Task prompt:
Check every line of the data for the word "defined", and copy those that have it.

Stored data
----------------------------------------
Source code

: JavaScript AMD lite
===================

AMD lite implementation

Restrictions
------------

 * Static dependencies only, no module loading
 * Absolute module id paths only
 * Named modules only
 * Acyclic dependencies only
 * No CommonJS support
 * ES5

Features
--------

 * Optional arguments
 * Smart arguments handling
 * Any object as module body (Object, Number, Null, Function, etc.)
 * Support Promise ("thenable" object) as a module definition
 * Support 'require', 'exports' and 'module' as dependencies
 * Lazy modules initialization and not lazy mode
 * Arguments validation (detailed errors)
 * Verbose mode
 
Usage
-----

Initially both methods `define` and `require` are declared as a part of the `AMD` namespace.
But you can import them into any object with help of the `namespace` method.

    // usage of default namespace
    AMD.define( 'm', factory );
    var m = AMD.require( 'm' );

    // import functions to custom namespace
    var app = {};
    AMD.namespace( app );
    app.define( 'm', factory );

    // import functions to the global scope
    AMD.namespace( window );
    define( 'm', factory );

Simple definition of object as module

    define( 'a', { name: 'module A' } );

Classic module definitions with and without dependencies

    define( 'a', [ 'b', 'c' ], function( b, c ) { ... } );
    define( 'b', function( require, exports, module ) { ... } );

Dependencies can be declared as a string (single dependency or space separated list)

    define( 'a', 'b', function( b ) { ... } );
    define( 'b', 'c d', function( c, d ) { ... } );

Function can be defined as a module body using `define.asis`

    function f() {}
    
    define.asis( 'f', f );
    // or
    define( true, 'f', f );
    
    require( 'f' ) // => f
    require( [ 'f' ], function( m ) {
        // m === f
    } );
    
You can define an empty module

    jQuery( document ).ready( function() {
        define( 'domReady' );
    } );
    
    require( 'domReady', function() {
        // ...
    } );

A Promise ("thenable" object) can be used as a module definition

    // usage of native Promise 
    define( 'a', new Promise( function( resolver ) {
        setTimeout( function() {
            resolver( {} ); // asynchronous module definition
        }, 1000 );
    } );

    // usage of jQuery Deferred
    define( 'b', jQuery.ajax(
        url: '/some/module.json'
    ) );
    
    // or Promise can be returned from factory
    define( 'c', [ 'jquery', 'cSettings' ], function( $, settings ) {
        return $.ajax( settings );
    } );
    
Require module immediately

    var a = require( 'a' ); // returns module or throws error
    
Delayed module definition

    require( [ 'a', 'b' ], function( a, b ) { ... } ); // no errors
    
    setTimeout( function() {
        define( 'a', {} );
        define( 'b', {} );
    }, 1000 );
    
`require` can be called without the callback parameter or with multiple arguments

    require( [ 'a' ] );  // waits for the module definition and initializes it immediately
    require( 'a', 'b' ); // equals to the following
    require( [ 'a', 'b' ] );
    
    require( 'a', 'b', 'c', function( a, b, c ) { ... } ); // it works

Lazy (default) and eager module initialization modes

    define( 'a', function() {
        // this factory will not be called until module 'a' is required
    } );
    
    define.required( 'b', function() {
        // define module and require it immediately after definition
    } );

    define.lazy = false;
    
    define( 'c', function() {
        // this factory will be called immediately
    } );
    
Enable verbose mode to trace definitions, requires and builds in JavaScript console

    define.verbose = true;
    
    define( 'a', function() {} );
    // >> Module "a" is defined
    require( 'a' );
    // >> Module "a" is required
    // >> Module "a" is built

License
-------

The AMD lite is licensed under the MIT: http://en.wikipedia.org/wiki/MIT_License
----------------------------------------
Response to the task:
Function can be defined as a module body using `define.asis`
    // >> Module "a" is defined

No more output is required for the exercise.